D: Sidonie von Krosigk, Katja Riemann, Corinna Harfouch, R: Hermine Huntgeburth, 92 Min.

Rund 15 Jahre ist es her, dass die Hörspiele um die kleine Hexe Bibi Blocksberg die Kinderzimmer eroberten - über 33 Millionen Kassetten gingen seither über den Ladentisch. Nun kommt Bibi im Kino als Realverfilmung angeflogen. Da sie zwei Kindern das Leben gerettet hat, wird Bibi (Sidonie von Krosigk) schon früher als eigentlich üblich von der Oberhexe Walpurgia (Monika Bleibtreu) auf den Blocksberg eingeladen, wo ihr die Kristallkugel verliehen wird - sie wird also von der Nachwuchshexe zu einer richtigen befördert. Stolz nimmt Bibi an der Zeremonie mit ihrer Mutter Barbara (Katja Riemann), selbst Hexe, teil, während ihr Vater (Ulrich Noethen) ganz und gar nichts von Hexerei hält und genug Stress im Beruf hat. Nachdem die missgünstige Rabia (Corinna Harfouch) bei der Überreichung Bibis neue Kristallkugel zerstört, muss sie ihre eigene an Bibi abgeben. Hierin aber befindet sich ein Teil der Formel für die ewige Jugend, die sie einst gestohlen hat - also macht sich Rabia auf, um Bibi die Kugel wieder abzuluchsen, ob als Streifenhörchen zuhause bei Familie Blocksberg, als Putzfrau in der Schule, oder mit sonstigen, schwarzen Tricks...
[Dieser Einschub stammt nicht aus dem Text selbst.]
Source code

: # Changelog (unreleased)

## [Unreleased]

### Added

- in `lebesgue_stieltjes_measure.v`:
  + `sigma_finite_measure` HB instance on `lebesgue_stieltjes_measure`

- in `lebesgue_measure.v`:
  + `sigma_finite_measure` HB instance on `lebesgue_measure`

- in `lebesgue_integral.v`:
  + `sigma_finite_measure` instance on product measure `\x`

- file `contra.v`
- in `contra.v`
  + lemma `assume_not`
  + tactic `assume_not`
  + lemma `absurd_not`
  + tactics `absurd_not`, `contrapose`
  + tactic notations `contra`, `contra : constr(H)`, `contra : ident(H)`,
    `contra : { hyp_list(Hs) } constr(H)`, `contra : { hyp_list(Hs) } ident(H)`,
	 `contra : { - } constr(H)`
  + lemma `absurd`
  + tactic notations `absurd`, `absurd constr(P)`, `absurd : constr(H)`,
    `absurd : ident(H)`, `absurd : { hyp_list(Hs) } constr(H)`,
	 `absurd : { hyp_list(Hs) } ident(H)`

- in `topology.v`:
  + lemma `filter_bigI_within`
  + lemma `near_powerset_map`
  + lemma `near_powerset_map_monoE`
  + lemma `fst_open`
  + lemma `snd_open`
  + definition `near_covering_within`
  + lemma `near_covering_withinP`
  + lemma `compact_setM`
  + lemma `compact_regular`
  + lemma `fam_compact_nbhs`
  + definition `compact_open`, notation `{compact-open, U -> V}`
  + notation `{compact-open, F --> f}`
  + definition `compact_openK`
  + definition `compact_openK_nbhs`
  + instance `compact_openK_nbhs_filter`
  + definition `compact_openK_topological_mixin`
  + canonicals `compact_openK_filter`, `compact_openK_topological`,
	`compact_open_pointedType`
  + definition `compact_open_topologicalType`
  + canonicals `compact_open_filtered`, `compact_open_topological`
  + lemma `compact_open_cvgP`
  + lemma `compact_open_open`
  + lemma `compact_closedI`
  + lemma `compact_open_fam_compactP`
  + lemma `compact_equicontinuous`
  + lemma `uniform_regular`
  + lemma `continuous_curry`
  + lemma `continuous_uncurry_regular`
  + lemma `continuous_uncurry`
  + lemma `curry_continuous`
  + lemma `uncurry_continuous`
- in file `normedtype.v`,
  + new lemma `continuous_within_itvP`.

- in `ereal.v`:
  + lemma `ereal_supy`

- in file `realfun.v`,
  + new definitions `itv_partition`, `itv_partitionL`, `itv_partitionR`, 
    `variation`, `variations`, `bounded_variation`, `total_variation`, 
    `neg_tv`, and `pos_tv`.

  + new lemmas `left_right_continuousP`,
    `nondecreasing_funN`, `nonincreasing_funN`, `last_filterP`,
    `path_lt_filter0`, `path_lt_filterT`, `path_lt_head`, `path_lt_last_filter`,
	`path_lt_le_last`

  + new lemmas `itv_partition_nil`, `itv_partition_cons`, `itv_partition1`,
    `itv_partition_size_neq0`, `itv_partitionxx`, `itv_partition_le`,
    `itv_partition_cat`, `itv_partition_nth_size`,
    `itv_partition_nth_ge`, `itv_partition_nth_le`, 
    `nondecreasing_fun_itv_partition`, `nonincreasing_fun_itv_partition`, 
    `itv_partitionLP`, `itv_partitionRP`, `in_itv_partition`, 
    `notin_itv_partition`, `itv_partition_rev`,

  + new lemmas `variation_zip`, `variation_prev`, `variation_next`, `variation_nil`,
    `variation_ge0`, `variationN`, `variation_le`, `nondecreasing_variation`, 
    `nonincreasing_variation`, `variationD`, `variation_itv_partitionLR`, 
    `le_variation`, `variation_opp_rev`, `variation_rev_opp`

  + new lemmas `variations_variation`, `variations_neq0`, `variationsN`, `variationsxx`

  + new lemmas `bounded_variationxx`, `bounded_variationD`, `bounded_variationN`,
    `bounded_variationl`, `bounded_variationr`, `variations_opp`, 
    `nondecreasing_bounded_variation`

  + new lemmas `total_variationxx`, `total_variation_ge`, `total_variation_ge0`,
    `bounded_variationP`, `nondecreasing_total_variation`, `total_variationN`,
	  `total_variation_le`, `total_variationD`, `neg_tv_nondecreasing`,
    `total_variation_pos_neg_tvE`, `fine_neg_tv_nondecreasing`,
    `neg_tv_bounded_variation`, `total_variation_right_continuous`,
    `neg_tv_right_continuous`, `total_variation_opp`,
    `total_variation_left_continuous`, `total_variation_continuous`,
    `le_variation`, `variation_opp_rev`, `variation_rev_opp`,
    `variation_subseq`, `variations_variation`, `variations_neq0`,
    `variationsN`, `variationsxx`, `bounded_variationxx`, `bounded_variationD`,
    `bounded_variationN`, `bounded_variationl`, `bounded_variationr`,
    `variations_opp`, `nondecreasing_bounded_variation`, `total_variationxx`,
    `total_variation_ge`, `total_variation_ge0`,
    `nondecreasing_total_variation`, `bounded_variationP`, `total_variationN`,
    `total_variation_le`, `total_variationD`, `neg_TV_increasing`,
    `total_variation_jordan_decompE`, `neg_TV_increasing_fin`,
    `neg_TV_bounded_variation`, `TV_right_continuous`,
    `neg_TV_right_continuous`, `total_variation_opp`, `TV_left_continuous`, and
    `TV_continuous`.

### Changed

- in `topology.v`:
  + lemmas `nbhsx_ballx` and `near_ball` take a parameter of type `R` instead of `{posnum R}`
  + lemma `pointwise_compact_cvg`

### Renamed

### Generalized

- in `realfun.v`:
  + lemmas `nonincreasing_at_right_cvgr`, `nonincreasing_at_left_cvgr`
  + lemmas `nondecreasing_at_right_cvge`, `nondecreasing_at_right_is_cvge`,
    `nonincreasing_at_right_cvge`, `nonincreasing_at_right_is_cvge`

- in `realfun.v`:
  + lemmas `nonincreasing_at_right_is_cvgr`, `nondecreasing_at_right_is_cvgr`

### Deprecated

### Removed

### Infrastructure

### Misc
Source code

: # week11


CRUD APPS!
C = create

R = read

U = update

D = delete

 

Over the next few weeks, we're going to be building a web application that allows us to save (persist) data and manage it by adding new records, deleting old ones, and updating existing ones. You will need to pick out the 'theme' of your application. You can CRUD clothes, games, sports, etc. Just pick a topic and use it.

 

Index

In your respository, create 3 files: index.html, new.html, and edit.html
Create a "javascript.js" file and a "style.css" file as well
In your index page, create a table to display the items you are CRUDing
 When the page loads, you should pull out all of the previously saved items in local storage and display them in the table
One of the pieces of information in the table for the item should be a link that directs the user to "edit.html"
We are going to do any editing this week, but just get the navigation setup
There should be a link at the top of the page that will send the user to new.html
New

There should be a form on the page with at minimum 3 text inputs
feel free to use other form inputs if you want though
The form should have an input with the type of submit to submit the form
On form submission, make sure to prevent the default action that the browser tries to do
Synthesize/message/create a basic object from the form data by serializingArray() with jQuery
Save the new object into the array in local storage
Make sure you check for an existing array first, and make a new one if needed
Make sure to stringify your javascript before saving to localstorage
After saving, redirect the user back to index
"Bibi Blocksberg" ist eine gelungene, witzige und flotte Verfilmung des Hörspiel- und Comic-Stoffes. Sidonie von Krosigk ist nicht nur süß, sie spielt auch überzeugend, und die deutschen Stars an ihrer Seite haben offensichtlich Spaß an ihren Rollen - wobei vor allem Corinna Harfouch als böse Hexe wunderbar besetzt ist. Special Effects sind dort, wo sie nötig waren, gut eingesetzt, und es macht sicher nicht nur Kindern Freude, Bibi auf der Leinwand zu sehen. Natürlich kein Spektakel a la Harry Potter, aber für eine deutsche Produktion wirklich gut.